├── Gradio_final.ipynb <- Gradio implementation
├── LICENSE <- MIT Lincense
├── MNIST_project_development.ipynb <- Python code
├── README.md <- SQL code
├── mnist_cnn_model.h5 <- CNN trained model
├── output_13_0.png <- test image
This project demonstrates the creation and deployment of a Convolutional Neural Network (CNN) to classify handwritten digits using the MNIST dataset. The project integrates the model with a Gradio interface to provide a user-friendly way to test digit predictions.
The MNIST dataset is a standard benchmark dataset for image classification. It contains:
- Training Data: 60,000 grayscale images of handwritten digits (28x28 pixels) labeled from 0 to 9.
- Test Data: 10,000 grayscale images for evaluation. Each image is preprocessed by normalizing pixel values to the range [0, 1] and reshaped to include a channel dimension suitable for CNN input. The labels are one-hot encoded for categorical classification.
The model is implemented using TensorFlow and Keras with the following architecture:
- Input Layer: Accepts images of shape (28, 28, 1).
- Convolutional Layers:
- 32 filters with a kernel size of (3, 3) and ReLU activation.
- 64 filters with a kernel size of (3, 3) and ReLU activation.
- MaxPooling Layers: Reduces spatial dimensions after each convolution.
- Flatten Layer: Converts the 2D feature maps into a 1D vector.
- Dense Layers:
- 128 units with ReLU activation.
- 10 units with softmax activation for classification.
- Optimizer: Adam.
- Loss Function: Categorical Crossentropy.
The model is trained on the MNIST dataset for 10 epochs and validated on 20% of the training data.
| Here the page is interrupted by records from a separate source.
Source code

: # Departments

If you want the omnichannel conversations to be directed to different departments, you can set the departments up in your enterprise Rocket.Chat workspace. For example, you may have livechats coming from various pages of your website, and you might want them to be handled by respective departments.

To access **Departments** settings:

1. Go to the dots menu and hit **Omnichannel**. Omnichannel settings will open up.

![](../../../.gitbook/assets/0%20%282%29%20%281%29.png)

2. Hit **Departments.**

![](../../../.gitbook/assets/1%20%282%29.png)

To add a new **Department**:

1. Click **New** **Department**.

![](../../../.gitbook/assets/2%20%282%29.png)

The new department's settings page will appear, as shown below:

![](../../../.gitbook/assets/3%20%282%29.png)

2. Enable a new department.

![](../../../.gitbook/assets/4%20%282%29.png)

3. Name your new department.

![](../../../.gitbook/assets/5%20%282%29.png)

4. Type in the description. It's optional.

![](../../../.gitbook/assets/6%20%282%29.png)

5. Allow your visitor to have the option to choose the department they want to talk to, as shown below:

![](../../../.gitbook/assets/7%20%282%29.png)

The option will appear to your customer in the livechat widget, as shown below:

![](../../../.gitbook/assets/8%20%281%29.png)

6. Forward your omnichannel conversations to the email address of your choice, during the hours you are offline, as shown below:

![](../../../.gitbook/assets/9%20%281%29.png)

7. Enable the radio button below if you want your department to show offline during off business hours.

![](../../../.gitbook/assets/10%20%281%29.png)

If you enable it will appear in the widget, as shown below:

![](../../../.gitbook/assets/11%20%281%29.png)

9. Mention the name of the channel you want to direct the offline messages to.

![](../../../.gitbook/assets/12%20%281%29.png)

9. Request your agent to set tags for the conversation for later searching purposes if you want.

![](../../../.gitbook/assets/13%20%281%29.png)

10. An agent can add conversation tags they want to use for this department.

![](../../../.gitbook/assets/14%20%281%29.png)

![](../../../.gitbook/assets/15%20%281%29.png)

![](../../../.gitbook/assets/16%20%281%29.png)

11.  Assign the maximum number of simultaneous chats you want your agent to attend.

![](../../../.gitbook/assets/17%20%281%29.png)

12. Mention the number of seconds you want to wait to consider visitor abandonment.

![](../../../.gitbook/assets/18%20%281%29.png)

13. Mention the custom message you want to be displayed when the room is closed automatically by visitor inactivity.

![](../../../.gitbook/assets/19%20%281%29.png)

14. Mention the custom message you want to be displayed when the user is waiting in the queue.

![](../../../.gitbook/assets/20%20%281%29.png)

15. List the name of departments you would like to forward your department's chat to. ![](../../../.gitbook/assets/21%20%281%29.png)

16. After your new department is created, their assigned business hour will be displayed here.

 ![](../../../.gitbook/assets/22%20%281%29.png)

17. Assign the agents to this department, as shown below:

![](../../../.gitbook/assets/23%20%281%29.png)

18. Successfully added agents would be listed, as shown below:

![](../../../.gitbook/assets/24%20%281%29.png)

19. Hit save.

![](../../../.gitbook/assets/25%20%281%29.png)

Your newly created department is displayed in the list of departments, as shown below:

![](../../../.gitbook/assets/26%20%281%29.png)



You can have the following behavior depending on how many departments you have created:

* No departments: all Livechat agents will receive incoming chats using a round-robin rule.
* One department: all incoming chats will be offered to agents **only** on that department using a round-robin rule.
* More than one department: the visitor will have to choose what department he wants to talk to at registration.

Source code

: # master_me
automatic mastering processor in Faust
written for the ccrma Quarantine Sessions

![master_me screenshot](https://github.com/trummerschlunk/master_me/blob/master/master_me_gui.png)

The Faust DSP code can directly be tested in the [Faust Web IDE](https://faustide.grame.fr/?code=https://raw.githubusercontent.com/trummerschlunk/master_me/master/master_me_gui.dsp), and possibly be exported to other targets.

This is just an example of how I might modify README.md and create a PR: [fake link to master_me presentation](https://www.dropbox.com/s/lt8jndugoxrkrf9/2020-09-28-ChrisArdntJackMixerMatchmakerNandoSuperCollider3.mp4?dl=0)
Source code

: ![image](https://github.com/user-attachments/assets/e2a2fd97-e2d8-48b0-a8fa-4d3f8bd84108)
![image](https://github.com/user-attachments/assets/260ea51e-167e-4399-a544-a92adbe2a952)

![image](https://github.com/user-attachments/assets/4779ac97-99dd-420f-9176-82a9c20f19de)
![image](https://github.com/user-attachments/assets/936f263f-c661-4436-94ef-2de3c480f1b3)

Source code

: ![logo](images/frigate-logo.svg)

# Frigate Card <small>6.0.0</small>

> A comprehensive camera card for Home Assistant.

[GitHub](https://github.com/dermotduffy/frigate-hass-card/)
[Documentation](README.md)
The trained model is saved as mnist_cnn_model.h5.
Gradio provides an interactive web-based interface for testing the trained model:
- Input: Users draw a digit on a sketchpad.
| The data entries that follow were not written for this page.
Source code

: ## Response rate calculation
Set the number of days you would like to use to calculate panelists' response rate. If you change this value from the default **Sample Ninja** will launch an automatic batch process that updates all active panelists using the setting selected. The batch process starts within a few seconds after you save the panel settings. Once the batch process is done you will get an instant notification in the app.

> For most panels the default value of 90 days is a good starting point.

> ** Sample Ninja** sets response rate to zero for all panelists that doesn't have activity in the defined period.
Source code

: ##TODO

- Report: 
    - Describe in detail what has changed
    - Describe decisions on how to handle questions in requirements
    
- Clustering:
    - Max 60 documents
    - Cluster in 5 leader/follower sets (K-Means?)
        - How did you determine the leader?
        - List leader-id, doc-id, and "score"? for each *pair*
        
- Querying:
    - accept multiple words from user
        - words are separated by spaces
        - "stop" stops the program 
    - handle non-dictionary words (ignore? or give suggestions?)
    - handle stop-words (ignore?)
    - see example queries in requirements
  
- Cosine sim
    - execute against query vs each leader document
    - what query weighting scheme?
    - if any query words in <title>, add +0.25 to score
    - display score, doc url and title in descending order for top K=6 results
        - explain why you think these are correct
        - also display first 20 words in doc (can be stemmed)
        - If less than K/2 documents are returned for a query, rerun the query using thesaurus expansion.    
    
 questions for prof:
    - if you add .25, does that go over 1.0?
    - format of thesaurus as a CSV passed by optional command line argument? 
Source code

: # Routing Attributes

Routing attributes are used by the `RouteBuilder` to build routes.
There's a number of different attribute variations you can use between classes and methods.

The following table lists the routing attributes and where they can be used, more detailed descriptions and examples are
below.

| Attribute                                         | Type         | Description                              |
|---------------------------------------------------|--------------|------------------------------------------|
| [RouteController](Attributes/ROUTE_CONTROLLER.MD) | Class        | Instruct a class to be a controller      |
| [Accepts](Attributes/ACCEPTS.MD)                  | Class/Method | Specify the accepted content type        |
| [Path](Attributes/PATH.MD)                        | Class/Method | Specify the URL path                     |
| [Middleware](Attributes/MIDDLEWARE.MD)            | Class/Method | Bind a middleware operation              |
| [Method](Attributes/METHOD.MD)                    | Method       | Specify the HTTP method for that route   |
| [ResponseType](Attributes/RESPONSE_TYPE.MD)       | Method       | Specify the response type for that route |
- Process: The sketch is converted to a grayscale image, resized to 28x28 pixels, normalized, and reshaped to match the model's input format. The model predicts the digit with the highest probability.
- Output: The predicted digit is displayed on the interface. The Gradio app allows easy and quick testing of the CNN model's performance on user-drawn digits.